Sedangkan pembelajran kooperatif tipe STAD terdiri dari beberapa tahapan

meliputi: membentuk kelompok, pendidik menjelaskan proses pembelajaran,

menyelesaikan masalah yang didapatkan, presentasi kelompok, kuis, dan

membahas kuis pada kerja dengan tim dan presentasi kelompok peserta didik

harus mampu berpikir kritis dalam menemukan pemecahan-pemecahan

masalah dan menanggapi serta mengeluarkan pendapat saat presentasi

  Berdasarkan latar belakang tersebut dilakukan penelitian dengan judul

  “Perbedaan Kemampuan Berpikir Kritis Matematis Peserta Didik yang

  belajar dengan Model Pembelajaran Kooperatif Tipe Group Investigation (GI) dan Student Teams Achievement Divissions (STAD) Pada Pembelajaran Matematika Kelas IX SMP Negeri 1 Kubung Kabupaten Solok”.

  B. Identifikasi Masalah Berdasarkan latar belakang masalah di atas, maka identifikasi masalah dalam penelitian ini adalah

  1. Kemampuan berpikir kritis peserta didik masih tergolong rendah.

  2. Model pembelajaran yang digunakan belum mampu meningkatkan kemampuan berpikir kritis.

  3. pembelajaran cenderung terpusat pada pendidik (Teacher Centered).

  4. Peserta didik tidak dapat menyeleseikan soal secara baik dan sistematis.

  5. Rendahnya minat peserta didik dalam belajar matematika.

  6. Masih rendahnya hasil belajar matematika peserta didik dan belum mencapai nilai ketuntasan minimal (KKM) yang ditetapkan.

  C. Batasan Masalah Mengingat keterbatasan dari segi ilmu, waktu, tenaga, serta dana dan agar terfokusnya penelitian ini, maka dibuat batasan masalahnya pada kemampuan berpikir kritis matematis peserta didik yang belajar dengan model pembelajaran kooperatif tipe Group Investigation dan Student Teams

  Achievement Divisions pada pembelajaran Matematika Kelas IX SMPN 1 Kubung Kabupaten Solok.

  D. Rumusan masalah

  Berdasarkan latar belakang dan pembatasan masalah yang

  

dikemukakan di atas maka rumusan masalah dalam penelitian ini adalah :

  1. Apakah kemampuan berpikir kritis matematis peserta didik yang belajar dengan model pembelajaran kooperatif tipe GI lebih tinggi dari pada peserta didik yang belajar dengan pembelajaran biasa pada matematika kelas IX SMPN 1 Kubung Kabupaten Solok?.

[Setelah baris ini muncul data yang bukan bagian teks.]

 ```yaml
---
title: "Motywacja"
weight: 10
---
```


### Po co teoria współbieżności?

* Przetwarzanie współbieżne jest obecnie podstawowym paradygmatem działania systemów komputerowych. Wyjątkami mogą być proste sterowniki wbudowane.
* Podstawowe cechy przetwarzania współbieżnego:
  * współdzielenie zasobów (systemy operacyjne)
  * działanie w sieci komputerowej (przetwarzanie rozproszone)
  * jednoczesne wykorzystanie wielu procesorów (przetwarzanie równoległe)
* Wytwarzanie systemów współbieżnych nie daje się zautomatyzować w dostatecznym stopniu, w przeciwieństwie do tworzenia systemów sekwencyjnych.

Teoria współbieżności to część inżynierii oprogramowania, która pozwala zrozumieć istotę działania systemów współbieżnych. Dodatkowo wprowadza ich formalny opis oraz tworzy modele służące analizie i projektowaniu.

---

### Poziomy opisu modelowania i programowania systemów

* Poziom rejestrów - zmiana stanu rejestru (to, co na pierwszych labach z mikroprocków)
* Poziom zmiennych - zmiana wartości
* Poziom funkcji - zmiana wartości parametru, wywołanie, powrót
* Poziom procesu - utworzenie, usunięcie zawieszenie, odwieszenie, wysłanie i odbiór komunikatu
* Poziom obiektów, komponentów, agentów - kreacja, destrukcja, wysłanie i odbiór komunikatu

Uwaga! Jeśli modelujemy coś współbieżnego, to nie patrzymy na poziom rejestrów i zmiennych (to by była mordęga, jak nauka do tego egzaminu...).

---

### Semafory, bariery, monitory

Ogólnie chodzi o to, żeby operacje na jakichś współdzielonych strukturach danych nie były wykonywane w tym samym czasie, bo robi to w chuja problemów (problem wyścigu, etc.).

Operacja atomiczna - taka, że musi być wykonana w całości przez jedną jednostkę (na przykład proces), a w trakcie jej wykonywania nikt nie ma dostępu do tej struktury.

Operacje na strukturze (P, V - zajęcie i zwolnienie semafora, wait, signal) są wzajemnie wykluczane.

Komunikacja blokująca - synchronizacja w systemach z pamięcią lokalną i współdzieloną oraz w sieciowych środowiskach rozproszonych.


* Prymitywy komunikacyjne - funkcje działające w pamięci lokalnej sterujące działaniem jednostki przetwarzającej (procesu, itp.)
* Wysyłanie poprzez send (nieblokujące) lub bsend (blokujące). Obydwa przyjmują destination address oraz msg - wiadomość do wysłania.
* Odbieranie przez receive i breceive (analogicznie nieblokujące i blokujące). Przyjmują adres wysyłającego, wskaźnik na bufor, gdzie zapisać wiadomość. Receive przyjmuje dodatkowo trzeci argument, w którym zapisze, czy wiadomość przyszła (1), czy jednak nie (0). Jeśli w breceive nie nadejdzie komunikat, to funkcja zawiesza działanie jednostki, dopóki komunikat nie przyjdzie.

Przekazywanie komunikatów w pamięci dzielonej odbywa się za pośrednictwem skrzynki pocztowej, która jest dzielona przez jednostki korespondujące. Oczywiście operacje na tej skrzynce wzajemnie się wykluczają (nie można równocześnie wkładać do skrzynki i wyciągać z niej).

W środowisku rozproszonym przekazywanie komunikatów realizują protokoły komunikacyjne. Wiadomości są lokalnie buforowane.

  2. Apakah kemampuan berpikir kritis matematis peserta didik yang belajar dengan model pembelajaran kooperatif tipe STAD lebih tinggi dari pada peserta didik yang belajar dengan pembelajaran biasa pada matematika kelas IX SMPN 1 Kubung Kabupaten Solok?.

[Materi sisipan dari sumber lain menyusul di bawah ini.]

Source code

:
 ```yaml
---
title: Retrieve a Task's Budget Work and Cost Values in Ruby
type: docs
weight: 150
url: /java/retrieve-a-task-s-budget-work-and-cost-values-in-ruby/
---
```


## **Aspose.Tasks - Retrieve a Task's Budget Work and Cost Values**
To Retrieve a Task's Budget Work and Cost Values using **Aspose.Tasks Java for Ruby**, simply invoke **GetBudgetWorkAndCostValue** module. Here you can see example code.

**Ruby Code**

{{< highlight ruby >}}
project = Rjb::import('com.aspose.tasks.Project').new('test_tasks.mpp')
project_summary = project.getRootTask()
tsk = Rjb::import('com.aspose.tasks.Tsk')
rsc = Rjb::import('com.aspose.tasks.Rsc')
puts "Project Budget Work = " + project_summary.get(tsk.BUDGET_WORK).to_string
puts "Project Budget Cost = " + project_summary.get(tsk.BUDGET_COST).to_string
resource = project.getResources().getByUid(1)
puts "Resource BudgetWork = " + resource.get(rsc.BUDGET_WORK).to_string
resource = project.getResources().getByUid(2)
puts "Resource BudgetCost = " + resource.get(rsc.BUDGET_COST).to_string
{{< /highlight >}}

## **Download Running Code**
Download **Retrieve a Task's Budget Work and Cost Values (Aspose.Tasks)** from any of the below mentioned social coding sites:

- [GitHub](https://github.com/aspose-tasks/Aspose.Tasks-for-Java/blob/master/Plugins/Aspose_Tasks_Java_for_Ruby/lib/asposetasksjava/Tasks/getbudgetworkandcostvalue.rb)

  3. Apakah terdapat perbedaan kemampuan berpikir kritis matematis peserta didik yang belajar dengan model pembelajaran kooperatif tipe GI dan peserta didik yang belajar dengan model pembelajaran kooperatif tipe STAD pada matematika kelas IX SMPN 1 Kubung Kabupaten Solok?.

  E. Tujuan Penelitian Sesuai dengan permasalahan yang akan diteliti, maka penelitian ini bertujuan untuk mengetahui :

  1. Kemampuan berpikir kritis matematis peserta didik yang belajar dengan model pembelajaran kooperatif tipe GI lebih tinggi dari pada peserta didik yang belajar dengan pembelajaran biasa pada matematika kelas IX SMPN 1 Kubung Kabupaten Solok.

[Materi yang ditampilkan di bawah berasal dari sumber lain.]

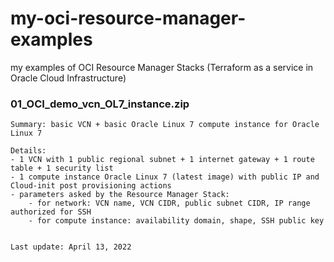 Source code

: # my-oci-resource-manager-examples

my examples of OCI Resource Manager Stacks (Terraform as a service in Oracle Cloud Infrastructure)

### 01_OCI_demo_vcn_OL7_instance.zip

```
Summary: basic VCN + basic Oracle Linux 7 compute instance for Oracle Linux 7

Details:
- 1 VCN with 1 public regional subnet + 1 internet gateway + 1 route table + 1 security list
- 1 compute instance Oracle Linux 7 (latest image) with public IP and Cloud-init post provisioning actions
- parameters asked by the Resource Manager Stack:
    - for network: VCN name, VCN CIDR, public subnet CIDR, IP range authorized for SSH
    - for compute instance: availability domain, shape, SSH public key


Last update: April 13, 2022
```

  2. Kemampuan berpikir kritis matematis peserta didik yang belajar dengan model pembelajaran kooperatif tipe STAD lebih tinggi dari pada daripada peserta didik yang belajar dengan pembelajaran biasa pada matematika kelas IX SMPN 1 Kubung Kabupaten Solok.

  3. Perbedaan kemampuan berpikir kritis matematis peserta didik yang belajar dengan model pembelajaran kooperatif tipe GI dan peserta didik yang belajar dengan model pembelajaran kooperatif tipe STAD pada matematika kelas IX SMPN 1 Kubung Kabupaten Solok.

F. Manfaat Penelitian

  Hasil penelitian ini diharapkan berguna sebagai:

  1. Bahan masukan bagi pendidik matematika SMPN 1 Kubung Kab. Solok dalam memilih metode pembelajaran yang dapat diterapkan di sekolah untuk meningkatkan aktivitas dan hasil belajar matematika peserta didik.

2. Pengalaman bagi penulis dalam mempersiapkan diri sebagai calon pendidik matematika.

  3. Memberikan kesempatan dan pengalaman belajar yang baru kepada peserta didik sehingga peserta didik memiliki kemampuan berpikir kritis matematis.